▶ _PROBLEM DETAILS_
Return the records as they stand. No picture is to be included.

▶ _PROVIDED DATA_
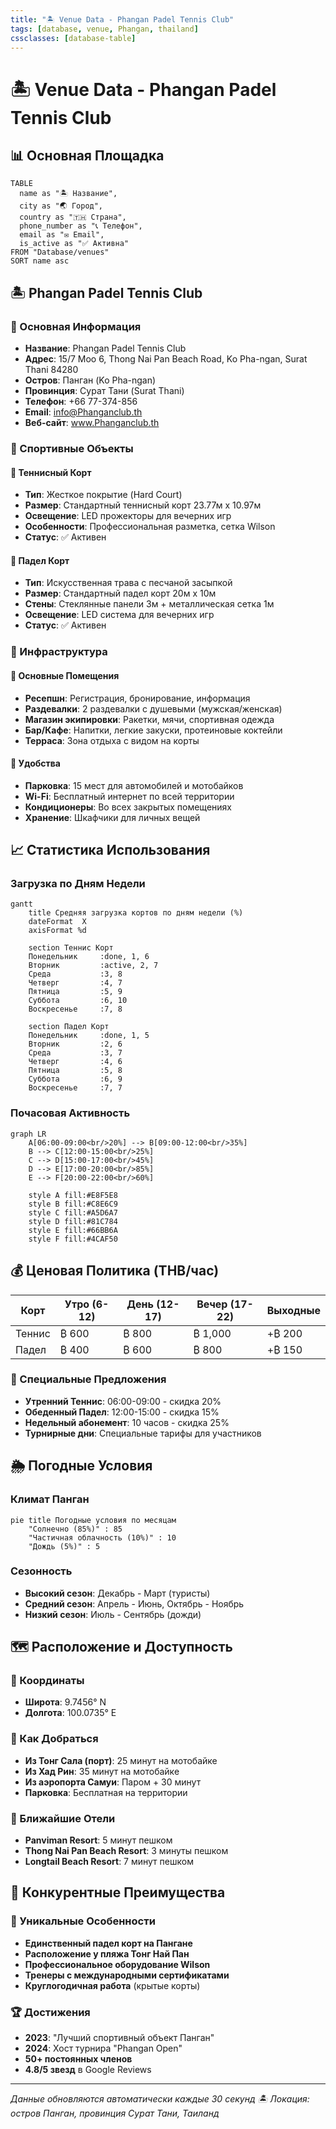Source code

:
 ```yaml
---
title: "🏝️ Venue Data - Phangan Padel Tennis Club"
tags: [database, venue, Phangan, thailand]
cssclasses: [database-table]
---
```


# 🏝️ Venue Data - Phangan Padel Tennis Club

## 📊 Основная Площадка

```dataview
TABLE
  name as "🏝️ Название",
  city as "🌏 Город",
  country as "🇹🇭 Страна",
  phone_number as "📞 Телефон",
  email as "✉️ Email",
  is_active as "✅ Активна"
FROM "Database/venues"
SORT name asc
```

## 🏝️ Phangan Padel Tennis Club

### 📍 Основная Информация

- **Название**: Phangan Padel Tennis Club
- **Адрес**: 15/7 Moo 6, Thong Nai Pan Beach Road, Ko Pha-ngan, Surat Thani 84280
- **Остров**: Панган (Ko Pha-ngan)
- **Провинция**: Сурат Тани (Surat Thani)
- **Телефон**: +66 77-374-856
- **Email**: info@Phanganclub.th
- **Веб-сайт**: www.Phanganclub.th

### 🏓 Спортивные Объекты

#### 🎾 Теннисный Корт

- **Тип**: Жесткое покрытие (Hard Court)
- **Размер**: Стандартный теннисный корт 23.77м x 10.97м
- **Освещение**: LED прожекторы для вечерних игр
- **Особенности**: Профессиональная разметка, сетка Wilson
- **Статус**: ✅ Активен

#### 🏓 Падел Корт

- **Тип**: Искусственная трава с песчаной засыпкой
- **Размер**: Стандартный падел корт 20м x 10м
- **Стены**: Стеклянные панели 3м + металлическая сетка 1м
- **Освещение**: LED система для вечерних игр
- **Статус**: ✅ Активен

### 🌴 Инфраструктура

#### 🏢 Основные Помещения

- **Ресепшн**: Регистрация, бронирование, информация
- **Раздевалки**: 2 раздевалки с душевыми (мужская/женская)
- **Магазин экипировки**: Ракетки, мячи, спортивная одежда
- **Бар/Кафе**: Напитки, легкие закуски, протеиновые коктейли
- **Терраса**: Зона отдыха с видом на корты

#### 🚗 Удобства

- **Парковка**: 15 мест для автомобилей и мотобайков
- **Wi-Fi**: Бесплатный интернет по всей территории
- **Кондиционеры**: Во всех закрытых помещениях
- **Хранение**: Шкафчики для личных вещей

## 📈 Статистика Использования

### Загрузка по Дням Недели

```mermaid
gantt
    title Средняя загрузка кортов по дням недели (%)
    dateFormat  X
    axisFormat %d

    section Теннис Корт
    Понедельник     :done, 1, 6
    Вторник         :active, 2, 7
    Среда           :3, 8
    Четверг         :4, 7
    Пятница         :5, 9
    Суббота         :6, 10
    Воскресенье     :7, 8

    section Падел Корт
    Понедельник     :done, 1, 5
    Вторник         :2, 6
    Среда           :3, 7
    Четверг         :4, 6
    Пятница         :5, 8
    Суббота         :6, 9
    Воскресенье     :7, 7
```

### Почасовая Активность

```mermaid
graph LR
    A[06:00-09:00<br/>20%] --> B[09:00-12:00<br/>35%]
    B --> C[12:00-15:00<br/>25%]
    C --> D[15:00-17:00<br/>45%]
    D --> E[17:00-20:00<br/>85%]
    E --> F[20:00-22:00<br/>60%]

    style A fill:#E8F5E8
    style B fill:#C8E6C9
    style C fill:#A5D6A7
    style D fill:#81C784
    style E fill:#66BB6A
    style F fill:#4CAF50
```

## 💰 Ценовая Политика (THB/час)

| Корт   | Утро (6-12) | День (12-17) | Вечер (17-22) | Выходные |
| ------ | ----------- | ------------ | ------------- | -------- |
| Теннис | ₿ 600       | ₿ 800        | ₿ 1,000       | +₿ 200   |
| Падел  | ₿ 400       | ₿ 600        | ₿ 800         | +₿ 150   |

### 🎯 Специальные Предложения

- **Утренний Теннис**: 06:00-09:00 - скидка 20%
- **Обеденный Падел**: 12:00-15:00 - скидка 15%
- **Недельный абонемент**: 10 часов - скидка 25%
- **Турнирные дни**: Специальные тарифы для участников

## 🌦️ Погодные Условия

### Климат Панган

```mermaid
pie title Погодные условия по месяцам
    "Солнечно (85%)" : 85
    "Частичная облачность (10%)" : 10
    "Дождь (5%)" : 5
```

### Сезонность

- **Высокий сезон**: Декабрь - Март (туристы)
- **Средний сезон**: Апрель - Июнь, Октябрь - Ноябрь
- **Низкий сезон**: Июль - Сентябрь (дожди)

## 🗺️ Расположение и Доступность

### 📍 Координаты

- **Широта**: 9.7456° N
- **Долгота**: 100.0735° E

### 🚗 Как Добраться

- **Из Тонг Сала (порт)**: 25 минут на мотобайке
- **Из Хад Рин**: 35 минут на мотобайке
- **Из аэропорта Самуи**: Паром + 30 минут
- **Парковка**: Бесплатная на территории

### 🏨 Ближайшие Отели

- **Panviman Resort**: 5 минут пешком
- **Thong Nai Pan Beach Resort**: 3 минуты пешком
- **Longtail Beach Resort**: 7 минут пешком

## 🎯 Конкурентные Преимущества

### 🌟 Уникальные Особенности

- **Единственный падел корт на Пангане**
- **Расположение у пляжа Тонг Най Пан**
- **Профессиональное оборудование Wilson**
- **Тренеры с международными сертификатами**
- **Круглогодичная работа** (крытые корты)

### 🏆 Достижения

- **2023**: "Лучший спортивный объект Панган"
- **2024**: Хост турнира "Phangan Open"
- **50+ постоянных членов**
- **4.8/5 звезд** в Google Reviews

---

_Данные обновляются автоматически каждые 30 секунд_
_🏝️ Локация: остров Панган, провинция Сурат Тани, Таиланд_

▶ _SOLUTION TO THIS EXERCISE_
Source code

:
 ```yaml
---
title: "🏝️ Venue Data - Phangan Padel Tennis Club"
tags: [database, venue, Phangan, thailand]
cssclasses: [database-table]
---
```


# 🏝️ Venue Data - Phangan Padel Tennis Club

## 📊 Основная Площадка

```dataview
TABLE
  name as "🏝️ Название",
  city as "🌏 Город",
  country as "🇹🇭 Страна",
  phone_number as "📞 Телефон",
  email as "✉️ Email",
  is_active as "✅ Активна"
FROM "Database/venues"
SORT name asc
```

## 🏝️ Phangan Padel Tennis Club

### 📍 Основная Информация

- **Название**: Phangan Padel Tennis Club
- **Адрес**: 15/7 Moo 6, Thong Nai Pan Beach Road, Ko Pha-ngan, Surat Thani 84280
- **Остров**: Панган (Ko Pha-ngan)
- **Провинция**: Сурат Тани (Surat Thani)
- **Телефон**: +66 77-374-856
- **Email**: info@Phanganclub.th
- **Веб-сайт**: www.Phanganclub.th

### 🏓 Спортивные Объекты

#### 🎾 Теннисный Корт

- **Тип**: Жесткое покрытие (Hard Court)
- **Размер**: Стандартный теннисный корт 23.77м x 10.97м
- **Освещение**: LED прожекторы для вечерних игр
- **Особенности**: Профессиональная разметка, сетка Wilson
- **Статус**: ✅ Активен

#### 🏓 Падел Корт

- **Тип**: Искусственная трава с песчаной засыпкой
- **Размер**: Стандартный падел корт 20м x 10м
- **Стены**: Стеклянные панели 3м + металлическая сетка 1м
- **Освещение**: LED система для вечерних игр
- **Статус**: ✅ Активен

### 🌴 Инфраструктура

#### 🏢 Основные Помещения

- **Ресепшн**: Регистрация, бронирование, информация
- **Раздевалки**: 2 раздевалки с душевыми (мужская/женская)
- **Магазин экипировки**: Ракетки, мячи, спортивная одежда
- **Бар/Кафе**: Напитки, легкие закуски, протеиновые коктейли
- **Терраса**: Зона отдыха с видом на корты

#### 🚗 Удобства

- **Парковка**: 15 мест для автомобилей и мотобайков
- **Wi-Fi**: Бесплатный интернет по всей территории
- **Кондиционеры**: Во всех закрытых помещениях
- **Хранение**: Шкафчики для личных вещей

## 📈 Статистика Использования

### Загрузка по Дням Недели

```mermaid
gantt
    title Средняя загрузка кортов по дням недели (%)
    dateFormat  X
    axisFormat %d

    section Теннис Корт
    Понедельник     :done, 1, 6
    Вторник         :active, 2, 7
    Среда           :3, 8
    Четверг         :4, 7
    Пятница         :5, 9
    Суббота         :6, 10
    Воскресенье     :7, 8

    section Падел Корт
    Понедельник     :done, 1, 5
    Вторник         :2, 6
    Среда           :3, 7
    Четверг         :4, 6
    Пятница         :5, 8
    Суббота         :6, 9
    Воскресенье     :7, 7
```

### Почасовая Активность

```mermaid
graph LR
    A[06:00-09:00<br/>20%] --> B[09:00-12:00<br/>35%]
    B --> C[12:00-15:00<br/>25%]
    C --> D[15:00-17:00<br/>45%]
    D --> E[17:00-20:00<br/>85%]
    E --> F[20:00-22:00<br/>60%]

    style A fill:#E8F5E8
    style B fill:#C8E6C9
    style C fill:#A5D6A7
    style D fill:#81C784
    style E fill:#66BB6A
    style F fill:#4CAF50
```

## 💰 Ценовая Политика (THB/час)

| Корт   | Утро (6-12) | День (12-17) | Вечер (17-22) | Выходные |
| ------ | ----------- | ------------ | ------------- | -------- |
| Теннис | ₿ 600       | ₿ 800        | ₿ 1,000       | +₿ 200   |
| Падел  | ₿ 400       | ₿ 600        | ₿ 800         | +₿ 150   |

### 🎯 Специальные Предложения

- **Утренний Теннис**: 06:00-09:00 - скидка 20%
- **Обеденный Падел**: 12:00-15:00 - скидка 15%
- **Недельный абонемент**: 10 часов - скидка 25%
- **Турнирные дни**: Специальные тарифы для участников

## 🌦️ Погодные Условия

### Климат Панган

```mermaid
pie title Погодные условия по месяцам
    "Солнечно (85%)" : 85
    "Частичная облачность (10%)" : 10
    "Дождь (5%)" : 5
```

### Сезонность

- **Высокий сезон**: Декабрь - Март (туристы)
- **Средний сезон**: Апрель - Июнь, Октябрь - Ноябрь
- **Низкий сезон**: Июль - Сентябрь (дожди)

## 🗺️ Расположение и Доступность

### 📍 Координаты

- **Широта**: 9.7456° N
- **Долгота**: 100.0735° E

### 🚗 Как Добраться

- **Из Тонг Сала (порт)**: 25 минут на мотобайке
- **Из Хад Рин**: 35 минут на мотобайке
- **Из аэропорта Самуи**: Паром + 30 минут
- **Парковка**: Бесплатная на территории

### 🏨 Ближайшие Отели

- **Panviman Resort**: 5 минут пешком
- **Thong Nai Pan Beach Resort**: 3 минуты пешком
- **Longtail Beach Resort**: 7 минут пешком

## 🎯 Конкурентные Преимущества

### 🌟 Уникальные Особенности

- **Единственный падел корт на Пангане**
- **Расположение у пляжа Тонг Най Пан**
- **Профессиональное оборудование Wilson**
- **Тренеры с международными сертификатами**
- **Круглогодичная работа** (крытые корты)

### 🏆 Достижения

- **2023**: "Лучший спортивный объект Панган"
- **2024**: Хост турнира "Phangan Open"
- **50+ постоянных членов**
- **4.8/5 звезд** в Google Reviews

---

_Данные обновляются автоматически каждые 30 секунд_
_🏝️ Локация: остров Панган, провинция Сурат Тани, Таиланд_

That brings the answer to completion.